Ultimo aggiornamento: 4 Dicembre 2020
Pietro Purpura racconta
da “55 anni di emozioni..”, a cura di Alessandro Cornacchini, 2015, p. 124
Correva l’anno 1966 e ci trovavamo a Rimini. Dovevamo fare la manifestazione a Lugo di Romagna ed ero piuttosto tranquillo. Ero riserva. Arrivai alla PAN sul finire del 1964, l’anno successivo completai il mio addestramento e trovai la mia posizione nella formazione: ero un sinistro, avrei potuto ricoprire, quindi, le posizioni “2” e “4”.

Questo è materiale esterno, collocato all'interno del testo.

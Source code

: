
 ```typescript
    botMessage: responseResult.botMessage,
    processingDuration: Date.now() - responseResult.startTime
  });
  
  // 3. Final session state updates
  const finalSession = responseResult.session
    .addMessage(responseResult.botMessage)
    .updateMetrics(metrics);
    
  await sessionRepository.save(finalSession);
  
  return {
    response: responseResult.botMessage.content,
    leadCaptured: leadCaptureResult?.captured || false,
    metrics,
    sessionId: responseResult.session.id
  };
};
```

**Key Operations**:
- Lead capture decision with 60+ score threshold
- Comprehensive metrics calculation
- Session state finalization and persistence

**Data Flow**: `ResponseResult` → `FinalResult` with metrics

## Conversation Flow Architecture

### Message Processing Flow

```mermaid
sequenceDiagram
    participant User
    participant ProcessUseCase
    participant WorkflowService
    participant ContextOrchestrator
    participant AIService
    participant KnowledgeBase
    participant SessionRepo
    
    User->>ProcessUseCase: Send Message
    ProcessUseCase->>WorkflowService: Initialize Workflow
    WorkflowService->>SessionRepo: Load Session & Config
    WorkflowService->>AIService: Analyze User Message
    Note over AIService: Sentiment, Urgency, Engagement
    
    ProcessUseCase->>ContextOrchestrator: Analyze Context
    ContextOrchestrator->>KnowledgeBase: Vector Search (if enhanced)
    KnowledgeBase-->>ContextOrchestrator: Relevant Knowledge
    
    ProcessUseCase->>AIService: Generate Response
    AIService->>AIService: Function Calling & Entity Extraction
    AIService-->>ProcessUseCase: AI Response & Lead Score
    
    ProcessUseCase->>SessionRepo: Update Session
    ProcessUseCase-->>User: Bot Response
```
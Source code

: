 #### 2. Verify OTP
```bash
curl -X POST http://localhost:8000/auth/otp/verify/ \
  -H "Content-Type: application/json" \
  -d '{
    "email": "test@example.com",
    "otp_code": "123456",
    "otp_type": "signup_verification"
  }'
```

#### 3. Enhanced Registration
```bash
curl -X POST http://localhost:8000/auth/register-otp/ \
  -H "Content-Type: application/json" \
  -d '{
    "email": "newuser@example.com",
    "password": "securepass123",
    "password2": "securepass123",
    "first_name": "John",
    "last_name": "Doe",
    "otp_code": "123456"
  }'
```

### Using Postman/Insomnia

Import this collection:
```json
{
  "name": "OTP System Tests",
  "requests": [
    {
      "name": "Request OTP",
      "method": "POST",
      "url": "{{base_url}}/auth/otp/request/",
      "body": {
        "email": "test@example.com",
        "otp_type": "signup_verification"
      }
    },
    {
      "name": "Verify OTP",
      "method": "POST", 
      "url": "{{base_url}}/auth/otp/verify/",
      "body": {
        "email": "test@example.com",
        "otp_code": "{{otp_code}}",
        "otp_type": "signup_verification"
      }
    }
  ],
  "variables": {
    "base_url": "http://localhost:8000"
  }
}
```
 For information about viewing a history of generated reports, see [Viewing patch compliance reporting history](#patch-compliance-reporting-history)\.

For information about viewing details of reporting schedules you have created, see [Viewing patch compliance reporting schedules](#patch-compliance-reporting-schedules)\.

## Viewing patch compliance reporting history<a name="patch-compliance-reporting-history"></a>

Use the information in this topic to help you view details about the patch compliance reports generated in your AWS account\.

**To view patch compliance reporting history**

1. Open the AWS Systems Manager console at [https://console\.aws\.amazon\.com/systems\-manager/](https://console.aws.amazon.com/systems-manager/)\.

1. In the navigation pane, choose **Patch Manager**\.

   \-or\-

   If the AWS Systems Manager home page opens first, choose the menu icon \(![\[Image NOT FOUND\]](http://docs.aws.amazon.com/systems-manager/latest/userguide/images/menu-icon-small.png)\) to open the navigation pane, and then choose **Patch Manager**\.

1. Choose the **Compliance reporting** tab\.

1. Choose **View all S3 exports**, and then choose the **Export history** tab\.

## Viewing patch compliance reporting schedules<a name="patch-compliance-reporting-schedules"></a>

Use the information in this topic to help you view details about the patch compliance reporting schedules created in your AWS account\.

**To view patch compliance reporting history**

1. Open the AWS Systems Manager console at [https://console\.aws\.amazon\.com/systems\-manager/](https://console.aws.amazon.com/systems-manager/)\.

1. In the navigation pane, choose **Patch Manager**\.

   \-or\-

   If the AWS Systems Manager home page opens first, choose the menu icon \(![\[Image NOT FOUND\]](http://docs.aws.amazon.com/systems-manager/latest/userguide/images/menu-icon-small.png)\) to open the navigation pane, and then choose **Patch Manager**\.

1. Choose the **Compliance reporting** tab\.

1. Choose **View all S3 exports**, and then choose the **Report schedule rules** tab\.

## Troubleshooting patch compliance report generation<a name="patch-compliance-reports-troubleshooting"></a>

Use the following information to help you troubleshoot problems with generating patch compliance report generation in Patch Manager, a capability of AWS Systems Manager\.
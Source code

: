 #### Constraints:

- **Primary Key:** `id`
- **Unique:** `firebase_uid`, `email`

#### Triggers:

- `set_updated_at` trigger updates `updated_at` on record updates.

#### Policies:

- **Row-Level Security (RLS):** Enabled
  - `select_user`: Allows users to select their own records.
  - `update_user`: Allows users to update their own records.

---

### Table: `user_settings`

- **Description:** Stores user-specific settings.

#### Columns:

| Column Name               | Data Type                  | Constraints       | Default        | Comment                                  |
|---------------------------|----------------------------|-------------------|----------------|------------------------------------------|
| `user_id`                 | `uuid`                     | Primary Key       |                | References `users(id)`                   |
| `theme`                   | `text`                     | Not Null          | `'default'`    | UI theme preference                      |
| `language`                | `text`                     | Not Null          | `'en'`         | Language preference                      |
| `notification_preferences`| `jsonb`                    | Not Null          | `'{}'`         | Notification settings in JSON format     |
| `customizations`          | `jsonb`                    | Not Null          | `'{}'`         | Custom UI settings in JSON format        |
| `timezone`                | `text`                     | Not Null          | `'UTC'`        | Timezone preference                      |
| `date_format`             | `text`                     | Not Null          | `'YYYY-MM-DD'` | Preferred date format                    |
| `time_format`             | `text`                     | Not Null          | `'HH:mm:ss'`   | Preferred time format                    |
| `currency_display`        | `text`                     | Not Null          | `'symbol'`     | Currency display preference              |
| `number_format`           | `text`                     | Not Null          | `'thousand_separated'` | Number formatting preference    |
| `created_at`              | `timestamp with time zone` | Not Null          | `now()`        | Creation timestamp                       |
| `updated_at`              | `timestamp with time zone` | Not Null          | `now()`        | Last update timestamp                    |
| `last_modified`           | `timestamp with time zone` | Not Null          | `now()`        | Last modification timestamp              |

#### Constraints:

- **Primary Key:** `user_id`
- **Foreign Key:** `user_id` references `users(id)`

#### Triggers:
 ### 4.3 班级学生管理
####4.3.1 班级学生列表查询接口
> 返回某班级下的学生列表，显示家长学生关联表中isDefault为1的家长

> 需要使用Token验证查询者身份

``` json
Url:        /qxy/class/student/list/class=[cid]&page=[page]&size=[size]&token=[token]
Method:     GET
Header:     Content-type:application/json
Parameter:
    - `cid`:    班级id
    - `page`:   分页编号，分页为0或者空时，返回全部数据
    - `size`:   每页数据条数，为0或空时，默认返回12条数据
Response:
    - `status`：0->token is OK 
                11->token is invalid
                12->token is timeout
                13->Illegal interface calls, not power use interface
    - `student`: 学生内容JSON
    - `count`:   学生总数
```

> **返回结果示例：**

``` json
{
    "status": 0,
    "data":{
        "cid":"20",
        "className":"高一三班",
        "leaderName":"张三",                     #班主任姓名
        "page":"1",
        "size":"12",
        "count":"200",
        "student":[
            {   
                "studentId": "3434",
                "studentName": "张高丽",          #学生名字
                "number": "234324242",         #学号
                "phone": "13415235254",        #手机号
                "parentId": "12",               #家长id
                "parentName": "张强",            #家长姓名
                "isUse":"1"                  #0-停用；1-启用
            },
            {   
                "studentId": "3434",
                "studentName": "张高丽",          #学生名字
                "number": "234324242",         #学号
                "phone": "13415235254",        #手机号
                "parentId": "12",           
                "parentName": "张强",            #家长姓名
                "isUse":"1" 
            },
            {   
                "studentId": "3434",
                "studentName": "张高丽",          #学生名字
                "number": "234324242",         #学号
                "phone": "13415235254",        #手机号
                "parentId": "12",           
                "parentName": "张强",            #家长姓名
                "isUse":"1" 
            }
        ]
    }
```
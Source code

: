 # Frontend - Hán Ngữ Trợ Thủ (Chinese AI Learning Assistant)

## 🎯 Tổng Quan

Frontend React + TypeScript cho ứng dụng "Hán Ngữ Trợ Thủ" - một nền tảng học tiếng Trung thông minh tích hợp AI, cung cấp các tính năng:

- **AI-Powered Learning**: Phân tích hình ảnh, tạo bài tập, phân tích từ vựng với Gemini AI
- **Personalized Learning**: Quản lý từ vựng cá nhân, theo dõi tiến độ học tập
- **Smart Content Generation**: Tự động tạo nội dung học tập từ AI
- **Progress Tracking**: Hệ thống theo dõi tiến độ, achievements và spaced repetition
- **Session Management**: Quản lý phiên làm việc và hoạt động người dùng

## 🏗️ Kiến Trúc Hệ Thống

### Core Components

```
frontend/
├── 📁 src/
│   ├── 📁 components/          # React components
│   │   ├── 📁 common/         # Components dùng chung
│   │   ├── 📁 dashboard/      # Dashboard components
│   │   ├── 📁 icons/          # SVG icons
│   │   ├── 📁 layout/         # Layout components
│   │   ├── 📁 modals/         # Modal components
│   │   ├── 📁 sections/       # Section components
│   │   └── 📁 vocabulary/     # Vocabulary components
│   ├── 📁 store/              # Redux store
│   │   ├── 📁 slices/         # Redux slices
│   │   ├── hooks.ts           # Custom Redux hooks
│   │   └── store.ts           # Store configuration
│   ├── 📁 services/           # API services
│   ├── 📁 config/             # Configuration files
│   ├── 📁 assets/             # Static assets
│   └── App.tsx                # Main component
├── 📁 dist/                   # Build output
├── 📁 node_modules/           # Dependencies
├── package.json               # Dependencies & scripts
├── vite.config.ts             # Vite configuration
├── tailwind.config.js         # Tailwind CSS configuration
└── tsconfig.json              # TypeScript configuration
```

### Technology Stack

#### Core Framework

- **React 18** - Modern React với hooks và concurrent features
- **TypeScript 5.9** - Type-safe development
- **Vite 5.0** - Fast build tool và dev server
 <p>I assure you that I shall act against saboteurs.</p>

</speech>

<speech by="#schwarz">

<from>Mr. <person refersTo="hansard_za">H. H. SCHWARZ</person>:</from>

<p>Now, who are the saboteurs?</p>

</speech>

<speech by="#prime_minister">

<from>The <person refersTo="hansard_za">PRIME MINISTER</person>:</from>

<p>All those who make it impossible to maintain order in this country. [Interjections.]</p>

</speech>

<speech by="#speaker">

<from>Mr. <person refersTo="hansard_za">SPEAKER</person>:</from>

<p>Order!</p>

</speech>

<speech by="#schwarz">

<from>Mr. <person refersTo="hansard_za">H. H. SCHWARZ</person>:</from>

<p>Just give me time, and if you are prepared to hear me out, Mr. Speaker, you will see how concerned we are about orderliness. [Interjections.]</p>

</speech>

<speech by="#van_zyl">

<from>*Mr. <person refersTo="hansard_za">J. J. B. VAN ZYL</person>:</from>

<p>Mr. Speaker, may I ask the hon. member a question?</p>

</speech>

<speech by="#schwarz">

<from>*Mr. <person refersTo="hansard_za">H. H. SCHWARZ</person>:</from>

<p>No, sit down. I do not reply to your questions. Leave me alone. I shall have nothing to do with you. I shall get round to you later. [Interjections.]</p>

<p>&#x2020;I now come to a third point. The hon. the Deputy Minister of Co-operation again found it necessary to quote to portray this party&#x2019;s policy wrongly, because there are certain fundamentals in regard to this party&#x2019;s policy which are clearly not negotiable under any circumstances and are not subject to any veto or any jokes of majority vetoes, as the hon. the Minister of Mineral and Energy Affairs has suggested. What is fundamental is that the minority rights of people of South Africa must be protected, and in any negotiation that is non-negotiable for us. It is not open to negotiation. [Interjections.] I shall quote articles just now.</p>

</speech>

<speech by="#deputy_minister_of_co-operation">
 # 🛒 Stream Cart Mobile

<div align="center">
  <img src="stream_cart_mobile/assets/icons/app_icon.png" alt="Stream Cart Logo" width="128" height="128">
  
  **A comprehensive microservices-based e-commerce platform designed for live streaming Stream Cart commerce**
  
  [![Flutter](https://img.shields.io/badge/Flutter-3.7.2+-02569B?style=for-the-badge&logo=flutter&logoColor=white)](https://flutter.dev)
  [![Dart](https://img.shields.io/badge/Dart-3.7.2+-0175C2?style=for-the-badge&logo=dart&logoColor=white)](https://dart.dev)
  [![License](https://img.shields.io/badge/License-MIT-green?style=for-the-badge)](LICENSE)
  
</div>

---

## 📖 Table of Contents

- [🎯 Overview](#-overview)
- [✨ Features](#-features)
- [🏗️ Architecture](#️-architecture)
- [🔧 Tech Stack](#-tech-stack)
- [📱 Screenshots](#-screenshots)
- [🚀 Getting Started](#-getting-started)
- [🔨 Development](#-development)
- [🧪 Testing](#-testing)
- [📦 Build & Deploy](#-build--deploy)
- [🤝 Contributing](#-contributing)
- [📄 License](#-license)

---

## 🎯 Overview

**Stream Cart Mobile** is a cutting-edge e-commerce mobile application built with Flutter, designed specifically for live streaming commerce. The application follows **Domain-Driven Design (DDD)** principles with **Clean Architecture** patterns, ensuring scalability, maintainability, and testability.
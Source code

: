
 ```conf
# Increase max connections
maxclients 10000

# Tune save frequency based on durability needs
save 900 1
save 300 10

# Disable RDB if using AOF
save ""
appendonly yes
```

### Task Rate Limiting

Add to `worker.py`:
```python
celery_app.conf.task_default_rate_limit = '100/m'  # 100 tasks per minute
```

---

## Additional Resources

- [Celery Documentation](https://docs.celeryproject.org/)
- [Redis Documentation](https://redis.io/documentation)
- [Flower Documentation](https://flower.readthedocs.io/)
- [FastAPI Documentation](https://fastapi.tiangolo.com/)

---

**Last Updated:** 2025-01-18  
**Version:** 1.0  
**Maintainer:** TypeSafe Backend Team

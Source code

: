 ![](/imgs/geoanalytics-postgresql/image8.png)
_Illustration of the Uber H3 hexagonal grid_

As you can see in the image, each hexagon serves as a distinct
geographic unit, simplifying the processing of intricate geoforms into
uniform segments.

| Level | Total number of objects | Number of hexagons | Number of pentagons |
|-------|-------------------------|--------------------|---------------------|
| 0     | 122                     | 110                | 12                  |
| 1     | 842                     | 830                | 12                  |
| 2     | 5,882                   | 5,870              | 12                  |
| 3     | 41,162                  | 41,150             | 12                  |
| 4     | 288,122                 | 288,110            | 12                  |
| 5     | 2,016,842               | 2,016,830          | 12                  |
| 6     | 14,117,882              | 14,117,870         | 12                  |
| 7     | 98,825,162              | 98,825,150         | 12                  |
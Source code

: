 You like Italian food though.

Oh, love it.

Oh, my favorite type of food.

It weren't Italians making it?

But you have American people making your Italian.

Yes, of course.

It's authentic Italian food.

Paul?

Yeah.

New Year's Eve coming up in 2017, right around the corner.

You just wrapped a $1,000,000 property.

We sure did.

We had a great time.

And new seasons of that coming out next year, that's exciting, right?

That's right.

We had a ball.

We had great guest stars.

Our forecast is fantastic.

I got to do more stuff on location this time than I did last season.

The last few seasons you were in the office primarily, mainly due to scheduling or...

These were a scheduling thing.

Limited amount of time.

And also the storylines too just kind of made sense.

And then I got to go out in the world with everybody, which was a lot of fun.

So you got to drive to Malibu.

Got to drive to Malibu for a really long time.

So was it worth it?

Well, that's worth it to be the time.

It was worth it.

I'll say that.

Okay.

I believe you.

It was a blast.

Stavo lì in attesa che qualcuno dei titolari più anziani lasciasse le “Frecce Tricolori”, come previsto dal normale avvicendamento dei piloti o per fattori “esterni” come la chiamata in Alitalia. Ero stato trasferito a Rivolto per questo. A Lugo non dovevo volare, c’erano tutti i titolari ed erano in perfetta salute, quindi potevo godermi in relax quella trasferta. La sera prima della manifestazione ricevo una chiamata dal Comandante Di Lollo, che mi comunica: «Domani tocca a te».
Cos’era successo? Giardini si era banalmente infortunato a un piede e non era nelle condizioni di poter volare, quindi sarei entrato io in formazione: numero 4. La notizia mi fece naturalmente piacere, considerata anche l’entità non grave dell’incidente di Giardini, e mi prediposi mentalmente all’impegno dell’indomani. Sarebbe stato un giorno importante per me, era la mia occasione, avrei potuto dimostrare finalmente che ero maturo per un posto da titolare.
Il giorno dell’esibizione feci la mia parte al meglio che potevo, concentrato, preciso; e devo essere piaciuto a Di Lollo perché decise di farmi volare da subito tutte le manifestazioni facendo invece alternare altri due gregari titolari.
Nel 1972, poi, fui designato come solista. Perfezionai con i colleghi il mio programma che eseguivo in modo fluido, senza tanti problemi.
Quello che c’è da dire è che mi è stato chiesto varie volte d’interrompere il mio lavoro in formazione, anche perché fui nominato dal Comandante, Danilo Franzoi, responsabile dell’addestramento. Quel ruolo, oggi così ben codificato, è nato sul campo, da un esigenza rilevata dal Comandante del tempo. Rientravo, quindi, in formazione ogni volta che se ne presentava la necessità e alternavo perciò non di rado il mio lavoro a terra con quello in volo. Ciò mi ha permesso di maturare un’esperienza completa che mi aiutava molto in ogni circostanza e in ogni aspetto della mia attività: a terra o in volo.
E, a posteriori, devo dire che il mio lavoro in biga, svolto con naturalezza e anche una certa essenzialità, doveva essere efficace perché, anche dopo aver lasciato la Pattuglia, quando venivo a trovare gli amici in base, tra il serio e il faceto, mi chiedevano, con cuffia e microfono, di tornare a fare il mestiere di un tempo.